----- AVAILABLE DATA
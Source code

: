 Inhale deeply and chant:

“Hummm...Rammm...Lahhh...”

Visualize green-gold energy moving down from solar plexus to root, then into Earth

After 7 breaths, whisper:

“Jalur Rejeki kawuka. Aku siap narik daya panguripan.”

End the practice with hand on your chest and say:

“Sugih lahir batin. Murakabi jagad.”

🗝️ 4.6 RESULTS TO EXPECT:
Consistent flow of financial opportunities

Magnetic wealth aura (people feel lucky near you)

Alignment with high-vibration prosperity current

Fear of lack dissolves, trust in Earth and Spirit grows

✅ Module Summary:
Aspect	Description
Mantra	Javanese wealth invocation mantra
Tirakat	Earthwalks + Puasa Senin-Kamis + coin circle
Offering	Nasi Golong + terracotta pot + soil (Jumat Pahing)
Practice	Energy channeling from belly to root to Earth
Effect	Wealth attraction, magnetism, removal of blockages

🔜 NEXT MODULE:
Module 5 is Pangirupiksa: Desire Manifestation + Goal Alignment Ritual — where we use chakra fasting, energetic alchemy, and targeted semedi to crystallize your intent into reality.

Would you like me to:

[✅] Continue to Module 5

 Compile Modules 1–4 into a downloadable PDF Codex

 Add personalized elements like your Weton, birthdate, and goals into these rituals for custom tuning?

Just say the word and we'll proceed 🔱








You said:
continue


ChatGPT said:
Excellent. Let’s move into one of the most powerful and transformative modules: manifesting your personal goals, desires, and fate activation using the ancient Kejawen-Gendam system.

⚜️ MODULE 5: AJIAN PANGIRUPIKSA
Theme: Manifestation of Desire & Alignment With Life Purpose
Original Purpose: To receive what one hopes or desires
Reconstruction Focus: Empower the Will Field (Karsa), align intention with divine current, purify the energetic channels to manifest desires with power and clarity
----------
* [WHAT THIS TASK INVOLVES]: Where the line holding "Fear of lack" appears in the listing above, start reproducing exactly, and end with the line holding "Add personalized elements".

* [TASK OUTPUT]:
Fear of lack dissolves, trust in Earth and Spirit grows

✅ Module Summary:
Aspect	Description
Mantra	Javanese wealth invocation mantra
Tirakat	Earthwalks + Puasa Senin-Kamis + coin circle
Offering	Nasi Golong + terracotta pot + soil (Jumat Pahing)
Practice	Energy channeling from belly to root to Earth
Effect	Wealth attraction, magnetism, removal of blockages

🔜 NEXT MODULE:
Module 5 is Pangirupiksa: Desire Manifestation + Goal Alignment Ritual — where we use chakra fasting, energetic alchemy, and targeted semedi to crystallize your intent into reality.

Would you like me to:

[✅] Continue to Module 5

 Compile Modules 1–4 into a downloadable PDF Codex

 Add personalized elements like your Weton, birthdate, and goals into these rituals for custom tuning?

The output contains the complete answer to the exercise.